Several recent studies in financial econometrics have utilized point processes and conditional intensity modeling (Ait-Sahalia and Jacod 2014; Ait-Sahalia et al. 2015; Embrechts et al. 2011; Grothe et al. 2014; and others). In a survey of these and other works, Bacry et al. (2015) noted that the focus therein is mostly on studies of financial micro-market structures. The approach developed in this paper is related to these works, but the main purpose is quite different because we develop a new point process approach to assess the relationships among different (international financial) markets. In this respect, there have also been studies on international linkage in financial markets (e.g., Hamao et al. 1990), but our proposed methodology is notably different because those studies utilized standard discrete time series modeling. In terms of empirical examples, we will investigate the interactions among Tokyo–New York, Tokyo–London, and Tokyo–Hong Kong financial markets and apply the GNC tests developed herein to those contexts. This yields several important findings among major financial markets.

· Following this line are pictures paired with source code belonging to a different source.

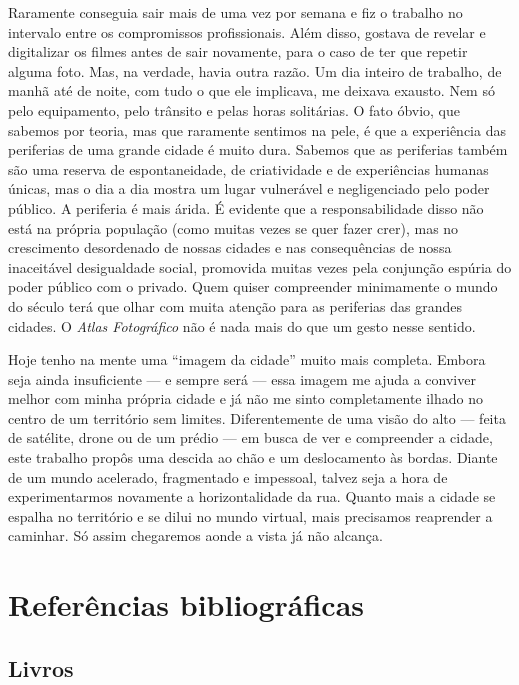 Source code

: Raramente conseguia sair mais de uma vez por semana e fiz o trabalho no
intervalo entre os compromissos profissionais. Além disso, gostava de
revelar e digitalizar os filmes antes de sair novamente, para o caso de
ter que repetir alguma foto. Mas, na verdade, havia outra razão. Um dia
inteiro de trabalho, de manhã até de noite, com tudo o que ele
implicava, me deixava exausto. Nem só pelo equipamento, pelo trânsito e
pelas horas solitárias. O fato óbvio, que sabemos por teoria, mas que raramente
sentimos na pele, é que a experiência das periferias de uma grande
cidade é muito dura. Sabemos que as periferias também são uma reserva de
espontaneidade, de criatividade e de experiências humanas únicas, mas o
dia a dia mostra um lugar vulnerável e negligenciado pelo poder público.
A periferia é mais árida. É evidente que a responsabilidade disso não
está na própria população (como muitas vezes se quer fazer crer), mas no
crescimento desordenado de nossas cidades e nas consequências de nossa
inaceitável desigualdade social, promovida muitas vezes pela conjunção
espúria do poder público com o privado. Quem quiser compreender
minimamente o mundo do século  terá que olhar com muita atenção para
as periferias das grandes cidades. O \emph{Atlas Fotográfico} não é nada
mais do que um gesto nesse sentido.

Hoje tenho na mente uma ``imagem da cidade'' muito mais completa. Embora
seja ainda insuficiente --- e sempre será --- essa imagem me ajuda a
conviver melhor com minha própria cidade e já não me sinto completamente
ilhado no centro de um território sem limites. Diferentemente de uma visão do alto --- feita de satélite, drone ou de um prédio --- em busca de ver e compreender a cidade, este trabalho propôs uma descida ao chão e um deslocamento às bordas. Diante de um mundo acelerado, fragmentado e impessoal, talvez seja a hora de experimentarmos novamente a horizontalidade da rua. Quanto mais a cidade se espalha no território e se dilui no mundo virtual, mais precisamos reaprender a caminhar. Só assim chegaremos aonde a vista já não alcança.

\chapter*{Referências bibliográficas}

\section{Livros}

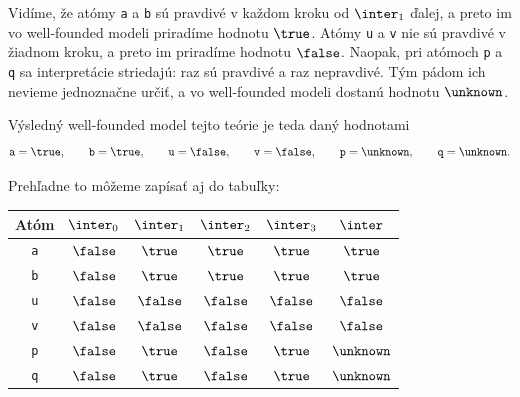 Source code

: Vidíme, že atómy \verb|a| a \verb|b| sú pravdivé v každom kroku od $\inter_1$ ďalej, a preto im vo
well-founded modeli priradíme hodnotu $\true$. Atómy \verb|u| a \verb|v| nie sú pravdivé v žiadnom
kroku, a preto im priradíme hodnotu $\false$. Naopak, pri atómoch \verb|p| a \verb|q| sa interpretácie
striedajú: raz sú pravdivé a raz nepravdivé. Tým pádom ich nevieme jednoznačne určiť, a vo
well-founded modeli dostanú hodnotu $\unknown$.

Výsledný well-founded model tejto teórie je teda daný hodnotami
$$\verb|a| = \true, \qquad \verb|b| = \true, \qquad \verb|u| = \false, \qquad \verb|v| = \false, \qquad \verb|p| = \unknown, \qquad \verb|q| = \unknown\text{.}$$

Prehľadne to môžeme zapísať aj do tabuľky:

\begin{center}
\begin{tabular}{c|c|c|c|c|c}
Atóm & $\inter_0$ & $\inter_1$ & $\inter_2$ & $\inter_3$ & $\inter$ \\
\hline
\verb|a| & $\false$ & $\true$ & $\true$ & $\true$ & $\true$ \\
\verb|b| & $\false$ & $\true$ & $\true$ & $\true$ & $\true$ \\
\verb|u| & $\false$ & $\false$ & $\false$ & $\false$ & $\false$ \\
\verb|v| & $\false$ & $\false$ & $\false$ & $\false$ & $\false$ \\
\verb|p| & $\false$ & $\true$ & $\false$ & $\true$ & $\unknown$ \\
\verb|q| & $\false$ & $\true$ & $\false$ & $\true$ & $\unknown$ \\
\end{tabular}
\end{center}

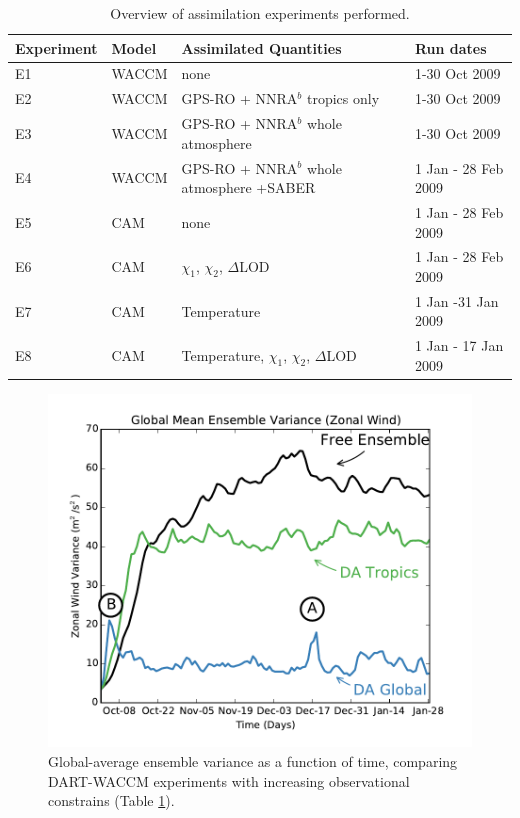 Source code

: \begin{table}
\caption{Overview of assimilation experiments performed.}
\centering
\begin{tabular}{p{2cm}p{2cm}p{6cm}p{4cm}}
	Experiment& Model &  Assimilated Quantities  & Run dates \\
\hline
E1 & WACCM &	none   & 1-30 Oct 2009	\\
E2 & WACCM &	GPS-RO + NNRA$^b$ tropics only & 1-30 Oct 2009	\\
E3 & WACCM &	GPS-RO + NNRA$^b$ whole atmosphere  & 1-30 Oct 2009	\\
E4 & WACCM &	GPS-RO + NNRA$^b$ whole atmosphere +SABER & 1 Jan - 28 Feb 2009\\	
E5 & CAM	&	none &  1 Jan - 28 Feb 2009 \\
E6 & CAM &	$\chi_1$, $\chi_2$, $\Delta$LOD	& 1 Jan - 28 Feb 2009 \\
E7 & CAM &	Temperature	& 1 Jan -31 Jan 2009	\\
E8 & CAM &	Temperature, $\chi_1$, $\chi_2$, $\Delta$LOD	& 1 Jan - 17 Jan 2009\\
\hline
\end{tabular}
\label{tab:expts}
\end{table}
\clearpage

 \begin{figure}
	 \includegraphics[width=\textwidth]{Paper_figures/ERPDA_paper_evalvariable_state_space.pdf}
	 \caption{Global-average ensemble variance as a function of time, comparing DART-WACCM experiments with increasing observational constrains (Table \ref{tab:expts}).}
	 \label{fig:evalvariable_state}
\end{figure}

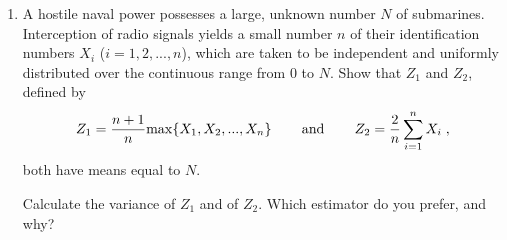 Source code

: \documentclass[a4, 11pt]{report}
\newlength{\qspace}
\newcounter{qnumber}
\newenvironment{question}%
 {\vspace{\qspace}
  \begin{enumerate}[\bfseries 1\quad][10]%
    \setcounter{enumi}{\value{qnumber}}%
    \item%
 }
{
  \end{enumerate}
  \filbreak
  \stepcounter{qnumber}
 }
\begin{document}
\begin{question}
A hostile naval power possesses a large, unknown number $N$ of 
submarines. Interception of radio signals yields a small number $n$ 
of their identification numbers $X_i$ ($i=1,2,...,n$), which are taken
to be independent and uniformly distributed over the continuous range
from $0$ to $N$. Show that $Z_1$ and $Z_2$, defined by
$$
Z_1 = {n+1\over n} {\max}\{X_1,X_2,...,X_n\} 
\hspace{0.3in} {\rm and} \hspace{0.3in}
Z_2 = {2\over n} \sum_{i=1}^n X_i \;,
$$
both have means equal to $N$.

Calculate the variance of $Z_1$ and of $Z_2$. Which estimator
do you prefer, and why?
\end{question}
	
\end{document}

The remainder of the paper is organized as follows. In Sect. 2 we present a general formulation of simultaneous multivariate Hawkes-type point process (SHPP) models. In Sect. 3, we describe the estimation method and develop non-causality tests in the sense of Granger (1969). In Sect. 4, we explore simulation results and the empirical applications are offered in Sect. 5. Concluding remarks are presented in Sect. 6 and the mathematical details are provided in the Appendix.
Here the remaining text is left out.